People close to the Treasury investigation said, however, that among the main targets was a commercial building at 555 Grove Street in Herndon, Va., where the SAAR Foundation, a Saudi-financed charity that is now defunct, had an office until recently. No representative of the foundation could be located for comment. The Grove Street building, about 20 miles from Washington, also houses offices of several other Islamic charities and individual Muslims who, officials said, are being investigated for the possibility of money-laundering activities.

One other place searched today was the office of the International Islamic Relief Organization at 360 South Washington Street in Falls Church, Va., another Washington suburb.

That charity has a parent, the Muslim World League, that officials said was also searched. Corporate records show that the Muslim World League, which is financed in part by the Saudi government, is based at the same address as the relief organization, in Falls Church, but that it has used the Herndon building as a mailing address.

Last October, the Treasury Department listed another Islamic charity financed by the Muslim World League, the Rabita Trust, as having connections to Al Qaeda. Search warrants were also served today, officials said, on the International Institute for Islamic Thought, which is at 500 Grove Street, across the street from the SAAR Foundation. Officials said the government had been investigating the institute for at least three years.

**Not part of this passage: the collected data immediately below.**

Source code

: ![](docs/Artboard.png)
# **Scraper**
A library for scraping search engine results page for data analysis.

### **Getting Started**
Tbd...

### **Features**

An employee there, Tarik Hamdi, whose home was also raided today, was mentioned in the New York trial resulting from the bombing of the United States Embassies in Kenya and Tanzania in 1998. A battery for a satellite phone was carried to Afghanistan by Mr. Hamdi that year; this phone, a prosecutor at the trial said, "is the phone that bin Laden and others will use to carry out their war against the United States."

Neither Mr. Hamdi nor anyone else connected with the institute could be reached for comment today; a call placed to the lawyer for the organization late in the day was not returned. But in the past, officials of the institute have denied that any of its money supports terrorist activities.

Dean Boyd, a spokesman for the Customs Service, one of the agencies involved in the raids, declined to comment on them. So did Frank Shults, a spokesman for the office of the United States attorney for Northern Virginia. The Treasury Department's press release said no further information about the search warrants could be disclosed.

But officials and others familiar with the inquiry said the government was collecting bank records and other financial information about several groups, including the SAAR Foundation, which, though officially dissolved in 2000, until recently maintained an office at the 555 Grove Street address.

Officials said SAAR had been financed in large part by Suleiman Abdel Aziz al-Rajhi, a Saudi banker and financier who is said to be close to the Saudi ruling family. Mr. Rajhi, among other things, is said to have an indirect financial interest in Piedmont Poultry, in Gainesville, Ga., which federal agents also raided today. The Treasury Department said the raids had involved more than 150 agents and officers of the Customs Service, the Internal Revenue Service and several other Treasury agencies. Local police departments in Virginia assisted. The Treasury Department statement said the offices and residences that were targets of the raids had been searched, and material from them seized, without incident. It said federal investigators had begun processing the resulting evidence. The statement also noted that no one was arrested during the raids and that affidavits filed in support of the seizures were under court seal.

Steven Emerson, a terrorism expert, focused on 555 Grove Street in his new book, "American Jihad: Terrorists Among Us." In the book, Mr. Emerson listed several charities at that address, including the SAAR Foundation and Safa Trust, which was also raided today, as organizations that had financed groups and individuals connected to terrorism. In an interview, Mr. Emerson said he believed that the raids were aimed at helping the government collect information about how money that finances terrorism is laundered through Islamic charities in the United States. Such cases are very difficult to prove and prosecute, he said.

Officials confirmed today that the government was seeking information about possible money-laundering not just for Al Qaeda, but also for what the State Department describes as other terrorist groups.

These include the Palestinian military group Hamas, which claims responsibility for the scores of suicide bombings in Israel, and Palestinian Islamic Jihad, which is also suspected of having raised money for its activities through humanitarian groups operating in the United States. In 1996, Congress passed a law making it a crime to raise money for terrorist groups, even if the money is not directly used to support terrorism.